Construction of lacZ reporter strains and β-galactosidase assay.

To monitor lacZ expression, a β-galactosidase-negative derivative of the S. pneumoniae R6 strain (R6bga::erm) was used (59). The plasmid pXF520 carrying part of the comC leader peptide and upstream sequences, with a fusion to the lacZ reporter gene at the 15th codon of the comC gene, has been described (41). R6 Cmr transformants were isolated, and a blue colony was used for the introduction of cia mutations. Insertion-duplication mutants in ciaR produced dark-blue colonies, whereas introduction of the ciaHC306 allele resulted in white colonies; no mixed populations were observed for the cia mutants as has been described for strains grown under competence-preventing conditions (58). Chromosomal fusion of the lacZ′ gene under the control of the lic and dlt promoter regions was performed using the lacZ reporter plasmid pEVP3 (11). The dlt promoter region was amplified by PCR using the oligonucleotide pair 5′-AAAGTGTAGATCTTCAGGAAACAGTAGAGG and 5′-GCGGCATTCTAGACAGGATAGCTAGGCTG, covering the region from position −704 to +62 in respect to the A1TG start codon; the lic promoter region was obtained with the primers 5′-CCAATGCATCGGTCCAAGACACGCGCG and 5′-CGGGATCCGCGTGTGCCAGTTCCACC, covering the region −447 to +50. The fragments were transcriptionally fused to the lacZ′ gene of pEVP3, and the resulting plasmids were integrated into the chromosome upstream of the operons by homologous recombination, resulting in strains R6bga::erm,dltA::pEVP3 and R6bga::erm, licA::pEVP3. Correct integration was confirmed by PCR using pairs of oligonucleotides priming within pEVP3 and in the respective promoter region. The β-galactosidase assay was based on the classical procedure (36) and was performed as described previously (41).

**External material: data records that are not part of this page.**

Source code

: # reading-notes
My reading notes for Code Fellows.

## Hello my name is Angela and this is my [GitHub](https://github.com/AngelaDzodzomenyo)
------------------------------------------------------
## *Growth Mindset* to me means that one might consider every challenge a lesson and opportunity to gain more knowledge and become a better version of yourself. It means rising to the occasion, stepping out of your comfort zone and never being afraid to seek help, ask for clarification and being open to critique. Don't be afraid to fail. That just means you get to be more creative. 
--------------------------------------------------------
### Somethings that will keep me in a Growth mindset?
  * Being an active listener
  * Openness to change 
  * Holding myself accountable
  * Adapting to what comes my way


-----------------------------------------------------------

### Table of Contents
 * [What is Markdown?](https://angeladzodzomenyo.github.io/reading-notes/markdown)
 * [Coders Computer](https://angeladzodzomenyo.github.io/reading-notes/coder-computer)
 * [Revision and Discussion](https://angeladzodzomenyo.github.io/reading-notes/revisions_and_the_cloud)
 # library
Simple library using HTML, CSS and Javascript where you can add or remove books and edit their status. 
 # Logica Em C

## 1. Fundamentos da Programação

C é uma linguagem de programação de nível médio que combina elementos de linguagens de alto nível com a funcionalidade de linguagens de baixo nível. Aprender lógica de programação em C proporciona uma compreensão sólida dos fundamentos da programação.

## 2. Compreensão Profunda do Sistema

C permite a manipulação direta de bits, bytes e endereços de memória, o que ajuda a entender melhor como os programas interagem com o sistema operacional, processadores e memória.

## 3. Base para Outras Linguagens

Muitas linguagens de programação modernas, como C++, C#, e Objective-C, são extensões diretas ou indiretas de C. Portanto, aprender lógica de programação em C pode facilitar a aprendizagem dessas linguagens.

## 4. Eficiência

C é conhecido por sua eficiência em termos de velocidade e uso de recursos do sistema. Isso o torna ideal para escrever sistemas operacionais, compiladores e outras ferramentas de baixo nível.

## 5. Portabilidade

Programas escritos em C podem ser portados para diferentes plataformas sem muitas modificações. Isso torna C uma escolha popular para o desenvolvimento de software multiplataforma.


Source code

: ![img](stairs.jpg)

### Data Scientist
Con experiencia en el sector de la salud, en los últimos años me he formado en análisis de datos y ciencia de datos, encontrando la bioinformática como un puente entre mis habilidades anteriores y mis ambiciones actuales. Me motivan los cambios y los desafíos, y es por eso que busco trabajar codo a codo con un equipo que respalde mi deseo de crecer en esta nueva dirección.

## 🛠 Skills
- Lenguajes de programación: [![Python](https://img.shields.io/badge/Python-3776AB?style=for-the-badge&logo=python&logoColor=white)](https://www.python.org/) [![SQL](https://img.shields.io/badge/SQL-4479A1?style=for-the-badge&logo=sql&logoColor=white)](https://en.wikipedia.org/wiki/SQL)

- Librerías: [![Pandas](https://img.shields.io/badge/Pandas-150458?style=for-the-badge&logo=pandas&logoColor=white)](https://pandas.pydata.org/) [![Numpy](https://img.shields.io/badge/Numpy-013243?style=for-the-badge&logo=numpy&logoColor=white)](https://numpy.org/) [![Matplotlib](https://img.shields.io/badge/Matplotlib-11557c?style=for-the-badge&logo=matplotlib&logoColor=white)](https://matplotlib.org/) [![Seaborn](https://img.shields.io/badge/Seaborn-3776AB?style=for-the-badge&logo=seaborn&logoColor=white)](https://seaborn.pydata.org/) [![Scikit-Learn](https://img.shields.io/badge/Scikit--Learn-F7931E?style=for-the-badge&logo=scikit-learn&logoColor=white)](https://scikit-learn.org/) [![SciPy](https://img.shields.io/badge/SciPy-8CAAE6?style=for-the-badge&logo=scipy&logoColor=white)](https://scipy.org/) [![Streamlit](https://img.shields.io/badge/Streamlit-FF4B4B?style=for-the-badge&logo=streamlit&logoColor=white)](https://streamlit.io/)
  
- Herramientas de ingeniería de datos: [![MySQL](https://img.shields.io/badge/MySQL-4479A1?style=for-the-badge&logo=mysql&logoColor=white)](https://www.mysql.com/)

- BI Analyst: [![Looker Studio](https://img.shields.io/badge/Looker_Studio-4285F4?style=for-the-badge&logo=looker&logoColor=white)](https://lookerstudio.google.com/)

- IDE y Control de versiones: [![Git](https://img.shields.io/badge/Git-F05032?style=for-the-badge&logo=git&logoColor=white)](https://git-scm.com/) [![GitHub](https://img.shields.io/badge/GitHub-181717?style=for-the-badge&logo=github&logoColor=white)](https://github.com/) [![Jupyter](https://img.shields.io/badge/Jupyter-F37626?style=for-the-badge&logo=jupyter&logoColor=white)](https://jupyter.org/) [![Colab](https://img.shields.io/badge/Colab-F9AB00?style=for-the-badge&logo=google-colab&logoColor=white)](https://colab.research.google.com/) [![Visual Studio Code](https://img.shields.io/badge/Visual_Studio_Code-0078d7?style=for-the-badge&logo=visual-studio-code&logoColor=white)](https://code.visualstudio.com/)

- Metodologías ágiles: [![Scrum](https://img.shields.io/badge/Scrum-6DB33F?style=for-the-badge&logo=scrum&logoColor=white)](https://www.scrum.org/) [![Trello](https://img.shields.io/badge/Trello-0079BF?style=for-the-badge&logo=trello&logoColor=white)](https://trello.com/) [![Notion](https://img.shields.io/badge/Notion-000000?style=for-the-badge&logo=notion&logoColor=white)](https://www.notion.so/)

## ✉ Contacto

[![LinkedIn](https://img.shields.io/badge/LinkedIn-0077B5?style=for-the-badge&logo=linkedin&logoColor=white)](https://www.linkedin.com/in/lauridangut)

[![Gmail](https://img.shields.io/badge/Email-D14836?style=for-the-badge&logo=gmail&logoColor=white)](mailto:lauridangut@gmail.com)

Construction of ciaR loss-of-function mutants.

The spectinomycin resistance gene aad9 from pDL278 (29) was used for disruption of the cia genes. The ciaR gene was cloned into the vector pCR2.1 (Invitrogen). The aad9 gene was amplified with the oligonucleotide pair 5′-gctagcATCGATTTTCGTTCGTGAATAC and 5′-gctagcCCAATTAGAATGAATATTCCC containing flanking NheI sites (lowercase). The gene was then recovered by NheI digestion and ligated into the single AvrII site of pCR2.1 carrying ciaR. The resulting construct, ciaR::aad9, was amplified using the oligonucleotide pair 5′-GCTTTGTTATCCTTCCTGCTC and 5′-cccaagcttGAGAAGGGCCTGAATCCGCAT (the lowercase letters indicate the HindIII site) and transformed into R6 using 80 mg of spectinomycin/ml for selection. Transformation of S. pneumoniae strains was performed essentially according to published procedures, with 30 min of incubation in the presence of DNA at 30°C followed by a 2-h phenotypic-expression period at 37°C (19). All constructs were confirmed by PCR using pairs of oligonucleotide primers flanking the insertion. The resulting mutant was named R6-R1 (ciaR::aad9).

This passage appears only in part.